MSF: I think something that’s been interesting is the people who have related the most to the film and have judged her, Miriam, the least are the people who’ve experienced trauma, people who have gone through a similar situation–both men and women. They’re the ones who approach this with empathy. They’re the ones who understand. Which is sad, because we wanted to create empathy in people who have not experienced this kind of trauma and not just a space where survivors of trauma can gather to affirm our experiences. We hoped people on the outside could feel this, too, to listen.

I had an anthropology prof once who told me that female nudity was always an invitation and male nudity was always a threat. Talk to me a little more about the discomfort, and anger, when you violate that.
DM: I think men who are threatened by this subversion are likely uncomfortable with sexuality. In the same way that straight men feel uncomfortable being affectionate towards another man in this culture–or even in expressing that another man may be handsome. If I can’t talk about beauty across gender, perhaps I’m dealing with a complicated thing in me. Homophobia.
MSF: There’s also an idea that I’ve had as well before as a woman and especially a woman who’s gone through sexual trauma where men maybe come to a realization, when confronted with nudity in this way, that their form can be used in a threatening way towards women, and that this realization stirs up an understanding of perhaps events in their past that they may have misinterpreted as benign…that weren’t. They see from another perspective how their body could have been used in a threatening way.
DM: This is at its heart a film about consent. A man does something while a woman is unconscious and cannot consent. There has to be a connection here to sort between men who are threatened [by] the nudity–the purposefully-framed nudity–in this film and the questions we want to engage about consent. Does it make some men question their own past experiences with partners? Does that make them more uneasy about the nudity?
MSF: When you’re confronted with something that makes you feel like you may have done something to hurt someone in the past–that you’ve done something wrong–people predictably reject that and respond with anger.

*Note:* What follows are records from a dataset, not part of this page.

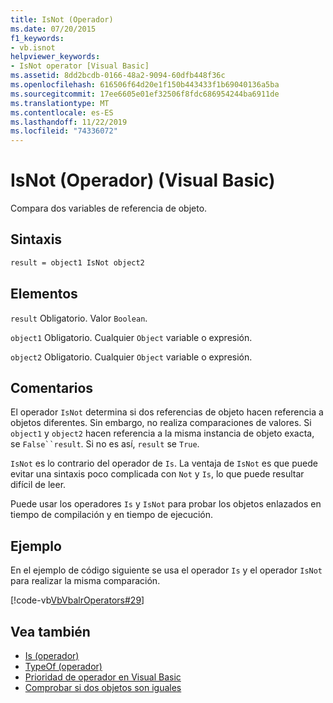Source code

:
 ```yaml
---
title: IsNot (Operador)
ms.date: 07/20/2015
f1_keywords:
- vb.isnot
helpviewer_keywords:
- IsNot operator [Visual Basic]
ms.assetid: 8dd2bcdb-0166-48a2-9094-60dfb448f36c
ms.openlocfilehash: 616506f64d20e1f150b443433f1b69040136a5ba
ms.sourcegitcommit: 17ee6605e01ef32506f8fdc686954244ba6911de
ms.translationtype: MT
ms.contentlocale: es-ES
ms.lasthandoff: 11/22/2019
ms.locfileid: "74336072"
---
```

# <a name="isnot-operator-visual-basic"></a>IsNot (Operador) (Visual Basic)

Compara dos variables de referencia de objeto.

## <a name="syntax"></a>Sintaxis

```vb
result = object1 IsNot object2
```

## <a name="parts"></a>Elementos
 `result` Obligatorio. Valor `Boolean`.

 `object1` Obligatorio. Cualquier `Object` variable o expresión.

 `object2` Obligatorio. Cualquier `Object` variable o expresión.

## <a name="remarks"></a>Comentarios
 El operador `IsNot` determina si dos referencias de objeto hacen referencia a objetos diferentes. Sin embargo, no realiza comparaciones de valores. Si `object1` y `object2` hacen referencia a la misma instancia de objeto exacta, se `False``result`. Si no es así, `result` se `True`.

 `IsNot` es lo contrario del operador de `Is`. La ventaja de `IsNot` es que puede evitar una sintaxis poco complicada con `Not` y `Is`, lo que puede resultar difícil de leer.

 Puede usar los operadores `Is` y `IsNot` para probar los objetos enlazados en tiempo de compilación y en tiempo de ejecución.

## <a name="example"></a>Ejemplo
 En el ejemplo de código siguiente se usa el operador `Is` y el operador `IsNot` para realizar la misma comparación.

 [!code-vb[VbVbalrOperators#29](~/samples/snippets/visualbasic/VS_Snippets_VBCSharp/VbVbalrOperators/VB/Class1.vb#29)]

## <a name="see-also"></a>Vea también

- [Is (operador)](is-operator.md)
- [TypeOf (operador)](typeof-operator.md)
- [Prioridad de operador en Visual Basic](operator-precedence.md)
- [Comprobar si dos objetos son iguales](../../programming-guide/language-features/operators-and-expressions/how-to-test-whether-two-objects-are-the-same.md)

And there’s the question of objectification.
DM: Yes, we wanted to do something different with the male nudity within this scenario–we wanted to give her complete power.
MSF: And do it without it being about Miriam’s body or her using her body to manipulate some kind of response.

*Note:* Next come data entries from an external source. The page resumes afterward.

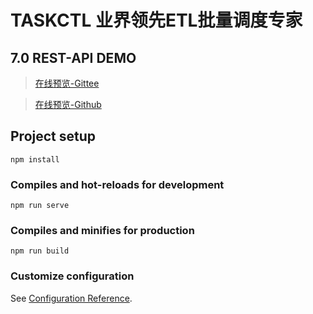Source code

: # TASKCTL 业界领先ETL批量调度专家
## 7.0 REST-API DEMO
> [在线预览-Gittee](http://mftaskctl.gitee.io/taskctl7.0-rest-api-demo/)  

> [在线预览-Github](https://mftaskctl.github.io/taskctl7.0-rest-api-demo/dist/)  
## Project setup
```
npm install
```

### Compiles and hot-reloads for development
```
npm run serve
```

### Compiles and minifies for production
```
npm run build
```

### Customize configuration
See [Configuration Reference](https://cli.vuejs.org/config/).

You have Miriam attempt to rape her husband immediately after her own rape. I don’t know that I’ve ever seen this in a film–not in this sequence of events.
MSF: It’s one of our favourite scenes in the script and the film–it’s showing her exactly doing what’s been done with her, this idea of violence begetting violence. We really wanted to show that when we go through sexual violence… I think a common thing you see in films is that women who are raped often withdraw sexually, that they become frigid and in fact desexualized. Their sexuality is stripped from them, and as much as this is the experience for many victims, it’s not the experience of every victim. We wanted to show complexity to her response. Her reaction is to seek sexual connection with someone she loves, but of course she does it in just the worst way.
DM: There’s something tragic, ironic, about seeking to redress her violation with another violation.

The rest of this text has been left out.